1

The model takes four inputs and gives one output. Among those four inputs two is numerical data, one is categorical and another one is image. The output is binary (0 or 1). I need to create a custom data generator which can take those inputs from the dataframe and feed those into the model.

I feed the images into CNN model. The image dataset is too large to feed into the model without using a data generator.

How can I feed those images into the model by batches ? It will be very helpful if I can learn how to create custom data generators according to any specific model.

Thank You.

  • there is a good tutorial on this at https://stanford.edu/~shervine/blog/keras-how-to-generate-data-on-the-fly – Gerry P Nov 03 '22 at 21:45

1 Answers1

0

you might not need to use tf.keras.utils.Sequence. I think you can go about it using ImageDataGenerator.flow_from_dataframe.
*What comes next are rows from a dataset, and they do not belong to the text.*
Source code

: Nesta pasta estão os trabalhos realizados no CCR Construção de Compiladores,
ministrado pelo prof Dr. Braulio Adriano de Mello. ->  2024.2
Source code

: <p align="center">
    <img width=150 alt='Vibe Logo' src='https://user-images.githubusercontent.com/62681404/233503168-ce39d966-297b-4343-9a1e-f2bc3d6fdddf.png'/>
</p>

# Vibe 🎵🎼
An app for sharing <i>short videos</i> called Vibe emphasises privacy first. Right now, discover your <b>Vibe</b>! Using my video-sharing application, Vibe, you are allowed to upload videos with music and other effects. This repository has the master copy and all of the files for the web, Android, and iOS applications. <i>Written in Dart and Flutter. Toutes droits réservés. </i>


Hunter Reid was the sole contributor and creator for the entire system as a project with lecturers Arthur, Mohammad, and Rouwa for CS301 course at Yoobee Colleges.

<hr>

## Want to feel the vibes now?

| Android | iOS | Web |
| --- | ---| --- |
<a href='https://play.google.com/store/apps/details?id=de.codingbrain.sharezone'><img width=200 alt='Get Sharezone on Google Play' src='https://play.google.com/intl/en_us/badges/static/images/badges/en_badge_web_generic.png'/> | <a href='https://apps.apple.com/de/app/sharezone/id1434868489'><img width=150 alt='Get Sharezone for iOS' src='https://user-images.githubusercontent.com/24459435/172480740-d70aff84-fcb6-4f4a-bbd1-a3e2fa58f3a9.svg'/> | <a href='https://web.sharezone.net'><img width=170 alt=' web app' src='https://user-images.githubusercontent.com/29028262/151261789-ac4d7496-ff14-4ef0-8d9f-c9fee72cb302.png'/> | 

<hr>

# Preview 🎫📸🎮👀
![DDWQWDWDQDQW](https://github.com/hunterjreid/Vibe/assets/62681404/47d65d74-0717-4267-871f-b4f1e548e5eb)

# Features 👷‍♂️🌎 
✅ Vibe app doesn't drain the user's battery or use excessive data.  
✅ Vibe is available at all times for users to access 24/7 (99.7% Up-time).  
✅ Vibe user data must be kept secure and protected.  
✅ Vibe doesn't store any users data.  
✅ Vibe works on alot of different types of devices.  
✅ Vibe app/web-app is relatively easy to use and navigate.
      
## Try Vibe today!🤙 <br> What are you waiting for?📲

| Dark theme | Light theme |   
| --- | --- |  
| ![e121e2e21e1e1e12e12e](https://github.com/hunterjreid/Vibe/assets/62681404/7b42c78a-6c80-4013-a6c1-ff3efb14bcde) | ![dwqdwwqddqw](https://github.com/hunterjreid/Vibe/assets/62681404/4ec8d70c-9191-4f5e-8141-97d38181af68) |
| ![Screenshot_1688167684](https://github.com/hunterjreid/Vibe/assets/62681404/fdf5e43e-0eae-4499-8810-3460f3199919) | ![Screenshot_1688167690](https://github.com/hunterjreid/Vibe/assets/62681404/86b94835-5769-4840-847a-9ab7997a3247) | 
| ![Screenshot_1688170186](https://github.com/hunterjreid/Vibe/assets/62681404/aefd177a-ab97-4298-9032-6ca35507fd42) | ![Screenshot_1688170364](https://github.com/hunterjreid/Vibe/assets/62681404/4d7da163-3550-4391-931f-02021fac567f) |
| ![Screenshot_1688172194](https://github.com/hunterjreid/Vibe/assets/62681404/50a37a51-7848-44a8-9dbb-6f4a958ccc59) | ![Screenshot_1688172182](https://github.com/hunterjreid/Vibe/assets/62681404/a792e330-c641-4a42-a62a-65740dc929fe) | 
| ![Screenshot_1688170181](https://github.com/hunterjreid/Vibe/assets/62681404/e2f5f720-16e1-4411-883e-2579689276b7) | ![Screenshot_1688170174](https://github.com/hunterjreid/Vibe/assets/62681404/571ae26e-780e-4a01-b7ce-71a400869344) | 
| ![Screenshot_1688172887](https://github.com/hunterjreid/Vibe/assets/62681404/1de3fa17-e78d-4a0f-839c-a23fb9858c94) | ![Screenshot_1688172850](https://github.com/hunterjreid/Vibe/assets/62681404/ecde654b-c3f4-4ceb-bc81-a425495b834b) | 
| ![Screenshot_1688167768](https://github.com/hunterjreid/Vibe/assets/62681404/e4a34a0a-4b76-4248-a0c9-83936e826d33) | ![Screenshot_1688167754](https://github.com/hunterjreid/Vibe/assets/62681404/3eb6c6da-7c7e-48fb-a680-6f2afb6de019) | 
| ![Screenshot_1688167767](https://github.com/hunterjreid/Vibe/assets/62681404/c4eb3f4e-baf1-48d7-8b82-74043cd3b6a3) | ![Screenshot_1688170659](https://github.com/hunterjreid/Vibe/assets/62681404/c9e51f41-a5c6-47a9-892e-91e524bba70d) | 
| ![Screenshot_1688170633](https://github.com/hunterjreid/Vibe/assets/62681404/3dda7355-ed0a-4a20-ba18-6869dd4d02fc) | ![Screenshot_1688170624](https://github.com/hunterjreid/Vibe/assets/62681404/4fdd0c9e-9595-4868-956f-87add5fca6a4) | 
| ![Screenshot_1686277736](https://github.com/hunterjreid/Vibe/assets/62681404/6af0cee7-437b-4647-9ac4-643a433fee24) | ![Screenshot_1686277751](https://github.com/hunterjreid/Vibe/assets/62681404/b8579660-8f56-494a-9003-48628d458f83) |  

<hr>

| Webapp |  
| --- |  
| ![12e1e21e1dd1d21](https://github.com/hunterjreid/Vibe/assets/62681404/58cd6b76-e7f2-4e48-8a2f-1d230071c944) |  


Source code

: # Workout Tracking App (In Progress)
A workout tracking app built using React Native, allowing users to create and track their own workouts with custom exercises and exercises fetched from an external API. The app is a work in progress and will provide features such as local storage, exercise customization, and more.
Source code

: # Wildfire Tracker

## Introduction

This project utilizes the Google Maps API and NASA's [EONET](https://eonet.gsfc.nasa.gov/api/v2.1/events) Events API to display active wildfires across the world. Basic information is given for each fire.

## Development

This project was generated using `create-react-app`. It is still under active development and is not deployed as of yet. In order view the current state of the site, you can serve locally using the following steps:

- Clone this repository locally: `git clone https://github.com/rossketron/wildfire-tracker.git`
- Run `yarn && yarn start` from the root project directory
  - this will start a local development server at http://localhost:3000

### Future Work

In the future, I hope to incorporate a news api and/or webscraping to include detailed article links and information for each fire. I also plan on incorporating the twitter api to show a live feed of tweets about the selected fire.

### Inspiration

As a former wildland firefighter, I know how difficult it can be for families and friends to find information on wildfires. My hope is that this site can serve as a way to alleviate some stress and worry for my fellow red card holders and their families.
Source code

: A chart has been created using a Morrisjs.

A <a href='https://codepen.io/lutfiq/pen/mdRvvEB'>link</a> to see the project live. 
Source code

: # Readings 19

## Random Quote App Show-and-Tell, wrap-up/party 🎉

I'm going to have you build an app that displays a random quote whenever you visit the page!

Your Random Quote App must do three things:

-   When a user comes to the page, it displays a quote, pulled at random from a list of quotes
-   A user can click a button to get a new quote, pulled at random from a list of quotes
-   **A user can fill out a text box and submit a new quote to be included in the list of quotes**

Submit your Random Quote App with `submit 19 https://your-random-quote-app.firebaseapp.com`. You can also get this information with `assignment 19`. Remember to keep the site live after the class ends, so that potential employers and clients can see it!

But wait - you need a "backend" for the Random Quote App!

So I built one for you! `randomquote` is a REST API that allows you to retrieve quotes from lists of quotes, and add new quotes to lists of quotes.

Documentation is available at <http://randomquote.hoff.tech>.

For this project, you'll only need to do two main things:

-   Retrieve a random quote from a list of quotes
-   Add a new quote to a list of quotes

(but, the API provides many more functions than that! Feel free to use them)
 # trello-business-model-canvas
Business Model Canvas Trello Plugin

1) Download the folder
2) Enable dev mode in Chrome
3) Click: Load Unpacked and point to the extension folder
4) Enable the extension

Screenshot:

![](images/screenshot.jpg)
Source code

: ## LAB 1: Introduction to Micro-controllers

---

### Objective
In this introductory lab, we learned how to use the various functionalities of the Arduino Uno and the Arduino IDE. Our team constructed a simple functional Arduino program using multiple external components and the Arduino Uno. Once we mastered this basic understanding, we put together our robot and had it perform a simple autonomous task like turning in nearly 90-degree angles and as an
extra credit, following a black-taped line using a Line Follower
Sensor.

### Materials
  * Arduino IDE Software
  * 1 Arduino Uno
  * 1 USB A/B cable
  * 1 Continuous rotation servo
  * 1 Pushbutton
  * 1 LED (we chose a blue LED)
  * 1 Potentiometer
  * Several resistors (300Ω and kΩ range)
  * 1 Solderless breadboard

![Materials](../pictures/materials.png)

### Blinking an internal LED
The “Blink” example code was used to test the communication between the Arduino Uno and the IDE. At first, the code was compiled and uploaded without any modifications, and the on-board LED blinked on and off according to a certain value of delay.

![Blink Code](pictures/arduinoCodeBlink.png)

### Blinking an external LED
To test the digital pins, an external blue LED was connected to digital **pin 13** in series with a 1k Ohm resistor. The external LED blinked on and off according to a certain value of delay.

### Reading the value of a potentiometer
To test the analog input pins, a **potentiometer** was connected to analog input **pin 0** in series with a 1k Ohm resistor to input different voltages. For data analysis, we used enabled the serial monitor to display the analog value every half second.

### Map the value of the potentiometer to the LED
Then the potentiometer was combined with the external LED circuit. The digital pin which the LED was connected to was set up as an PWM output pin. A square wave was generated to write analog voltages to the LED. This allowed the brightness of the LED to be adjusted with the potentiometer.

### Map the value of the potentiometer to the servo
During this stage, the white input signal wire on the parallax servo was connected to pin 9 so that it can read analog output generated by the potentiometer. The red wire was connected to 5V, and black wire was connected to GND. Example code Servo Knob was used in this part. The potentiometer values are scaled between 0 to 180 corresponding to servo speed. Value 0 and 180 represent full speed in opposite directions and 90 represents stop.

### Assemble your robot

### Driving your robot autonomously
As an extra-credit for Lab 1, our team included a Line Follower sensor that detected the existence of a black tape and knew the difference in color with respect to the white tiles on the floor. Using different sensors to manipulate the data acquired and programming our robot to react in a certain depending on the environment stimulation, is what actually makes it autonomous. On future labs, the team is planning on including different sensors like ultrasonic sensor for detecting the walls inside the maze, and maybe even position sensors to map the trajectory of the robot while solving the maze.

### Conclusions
Lets assume you have a dataframe called df with the following columns:

column 0 is the filepaths column that contains the full path to the image file
column 1 first numerical data column let it have column name num1
column 2 2nd numerical data column let it have column name num2
column 3 is the categorical data column, give it the column name cat

ok now create a list of the form

input_list=[num1, num2, cat]

now create the generators

bs=30 # batch_size
img_size=(224,224) # image size to use
gen=ImageDataGenerator(rescale=1/255)
train_gen=gen.flow_from_dataframe(df, xcol='filepaths', y_col=input_list, target_size=img_size, batch_size=bs, shuffle=True, seed=123, class_mode='raw', color_mode='rgb')

Note make sure class_mode is set to 'raw'. To test the generator try this code

images, labels=next(train_gen)
print (images.shape) # should get (30, 224,224,3)
print (labels.shape) # should get (30, 3)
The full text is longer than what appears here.